> _INPUT RECORDS_
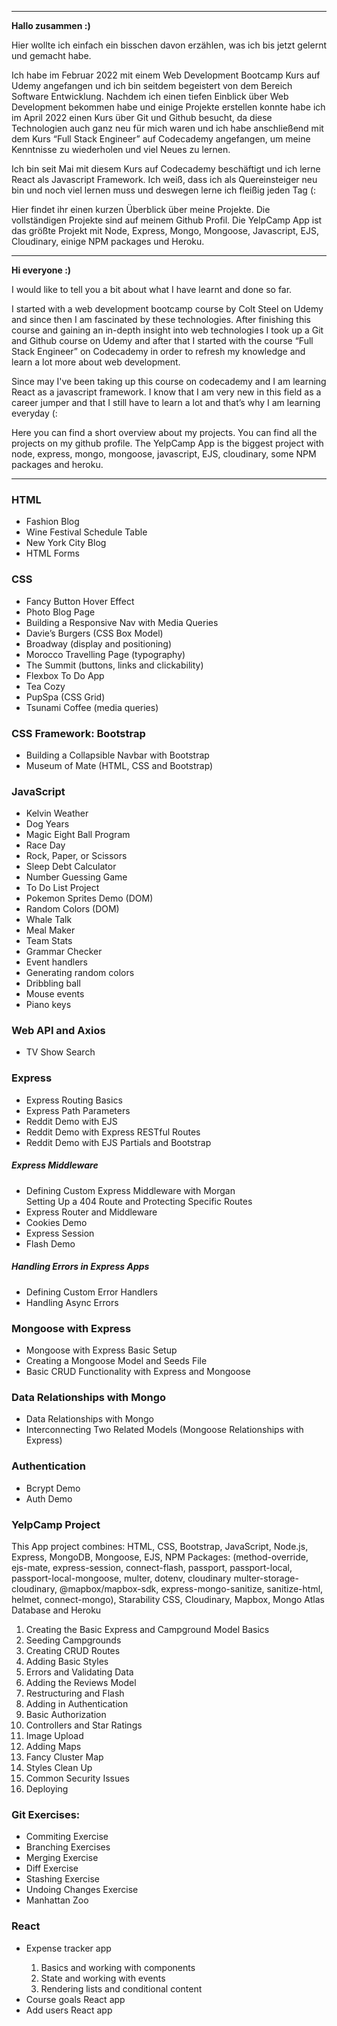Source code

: <hr>
<p><strong>Hallo zusammen :)</strong></p>
<p>Hier wollte ich einfach ein bisschen davon erzählen, was ich bis jetzt gelernt und gemacht habe.</p>
<p>Ich habe im Februar 2022 mit einem Web Development Bootcamp Kurs auf Udemy angefangen und ich bin seitdem begeistert von dem Bereich Software Entwicklung.
Nachdem ich einen tiefen Einblick über Web Development bekommen habe und einige Projekte erstellen konnte habe ich im April 2022 einen Kurs über Git und Github besucht, da diese Technologien auch ganz neu für mich waren und ich habe anschließend mit dem Kurs “Full Stack Engineer” auf Codecademy angefangen, um meine Kenntnisse zu wiederholen und viel Neues zu lernen.</p>
<p>Ich bin seit Mai mit diesem Kurs auf Codecademy beschäftigt und ich lerne React als Javascript Framework. Ich weiß, dass ich als Quereinsteiger neu bin und noch viel lernen muss und deswegen lerne ich fleißig jeden Tag (:</p>

<p>Hier findet ihr einen kurzen Überblick über meine Projekte. Die vollständigen Projekte sind  auf meinem Github Profil.
Die YelpCamp App ist das größte Projekt mit Node, Express, Mongo, Mongoose, Javascript, EJS, Cloudinary, einige NPM packages und Heroku.
</p>

<hr>
<p><strong>Hi everyone :)</strong></p>
<p>I would like to tell you a bit about what I have learnt and done so far.</p>
<p>I started with a web development bootcamp course by Colt Steel on Udemy and since then I am fascinated by these technologies.
After finishing this course and gaining an in-depth insight into web technologies I took up a Git and Github course on Udemy and after that I started with the course “Full Stack Engineer” on Codecademy in order to refresh my knowledge and learn a lot more about web development.</p>
<p>Since may I've been taking up this course on codecademy and I am learning React as a javascript framework. I know that I am very new in this field as a career jumper and that I still have to learn a lot and that’s why I am learning everyday (:</p>
<p>Here you can find a short overview about my projects. You can find all the projects on my github profile.
The YelpCamp App is the biggest project with node, express, mongo, mongoose, javascript, EJS, cloudinary, some NPM packages and heroku.
</p>
<hr>
<h3>HTML</h3>
<ul>
<li>Fashion Blog</li> 
<li>Wine Festival Schedule Table</li>
<li>New York City Blog</li>
  <li>HTML Forms</li>
</ul>

<h3>CSS</h3>
<ul>
<li>Fancy Button Hover Effect</li>
<li>Photo Blog Page</li>
<li>Building a Responsive Nav with Media Queries</li>
<li>Davie’s Burgers (CSS Box Model)</li>
<li>Broadway (display and positioning)</li>
<li>Morocco Travelling Page (typography)</li>
<li>The Summit (buttons, links and clickability)</li>
<li>Flexbox To Do App</li>
<li>Tea Cozy</li>
<li>PupSpa (CSS Grid)</li>
<li>Tsunami Coffee (media queries)</li>
</ul>

<h3>CSS Framework: Bootstrap</h3>
<ul>
<li>Building a Collapsible Navbar with Bootstrap</li>
<li>Museum of Mate (HTML, CSS and Bootstrap)</li>
</ul>
<h3>JavaScript</h3>
<ul>
<li>Kelvin Weather</li>
<li>Dog Years</li>
<li>Magic Eight Ball Program</li>
<li>Race Day</li>
<li>Rock, Paper, or Scissors</li>
<li>Sleep Debt Calculator</li>
<li>Number Guessing Game</li>
<li>To Do List Project</li>
<li>Pokemon Sprites Demo (DOM)</li>
<li>Random Colors (DOM)</li>
<li>Whale Talk</li>
<li>Meal Maker</li>
<li>Team Stats</li>
<li>Grammar Checker</li>
<li>Event handlers</li>
<li>Generating random colors</li>
<li>Dribbling ball</li>
<li>Mouse events</li>
<li>Piano keys</li>
</ul>

<h3>Web API and Axios</h3>
<ul>
<li>TV Show Search</li>
</ul>
<h3>Express</h3>
<ul>
  <li>Express Routing Basics</li>
  <li>Express Path Parameters</li>
  <li>Reddit Demo with EJS </li>
  <li>Reddit Demo with Express RESTful Routes</li>
  <li>Reddit Demo with EJS Partials and Bootstrap</li>
</ul>
<h5>Express Middleware</h3>
<ul>
<li>Defining Custom Express Middleware with Morgan</li>
Setting Up a 404 Route and Protecting Specific Routes</li>
<li>Express Router and Middleware</li>
<li>Cookies Demo</li>
<li>Express Session</li>
<li>Flash Demo</li>
</ul>
<h5>Handling Errors in Express Apps</h3>
<ul>
<li>Defining Custom Error Handlers</li>
<li>Handling Async Errors</li>
</ul>
<h3>Mongoose with Express</h3>
<ul>
<li>Mongoose with Express Basic Setup</li>
<li>Creating a Mongoose Model and Seeds File</li>
<li>Basic CRUD Functionality with Express and Mongoose</li>
</ul>
<h3>Data Relationships with Mongo</h3>
<ul>
<li>Data Relationships with Mongo</li>
  <li>Interconnecting Two Related Models (Mongoose Relationships with Express)</li>
</ul>
<h3>Authentication</h3>
<ul>
<li>Bcrypt Demo</li>
<li>Auth Demo</li>
</ul>

<h3>YelpCamp Project</h3>
<p>
This App project combines: 
HTML, CSS, Bootstrap, JavaScript, Node.js, Express, MongoDB, Mongoose, EJS, NPM Packages: (method-override, ejs-mate, express-session, connect-flash, passport, passport-local, passport-local-mongoose, multer, dotenv, cloudinary multer-storage-cloudinary, @mapbox/mapbox-sdk, express-mongo-sanitize, sanitize-html, helmet, connect-mongo), Starability CSS, Cloudinary, Mapbox, Mongo Atlas Database and Heroku
</p>
<ol>
<li>Creating the Basic Express and Campground Model Basics</li>
<li>Seeding Campgrounds</li> 
<li>Creating CRUD Routes</li>
<li>Adding Basic Styles</li>
<li>Errors and Validating Data</li>
<li>Adding the Reviews Model</li>
<li>Restructuring and Flash</li>
<li>Adding in Authentication</li>
<li>Basic Authorization</li>
<li>Controllers and Star Ratings</li>
<li>Image Upload</li>
<li>Adding Maps</li>
<li>Fancy Cluster Map</li>
<li>Styles Clean Up</li>
<li>Common Security Issues</li>
<li>Deploying</li>
</ol>
<h3>Git Exercises:</h3>
<ul>
<li>Commiting Exercise</li>
<li>Branching Exercises</li>
<li>Merging Exercise</li>
<li>Diff Exercise</li>
<li>Stashing Exercise</li>
<li>Undoing Changes Exercise</li>
<li>Manhattan Zoo</li>   
</ul>

<h3>React</h3>
<ul>
<li>Expense tracker app</li>
<ol> 
<li>Basics and working with components</li>
<li>State and working with events</li>
<li>Rendering lists and conditional content</li>
</ol> 
<li>Course goals React app</li>

<li>Add users React app</li>
</ul>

> _EXERCISE INSTRUCTIONS_
Each line of the material that has the word "Authentication" belongs in the answer.

> _REPLY TO THE EXERCISE_
<h3>Authentication</h3>
<li>Adding in Authentication</li>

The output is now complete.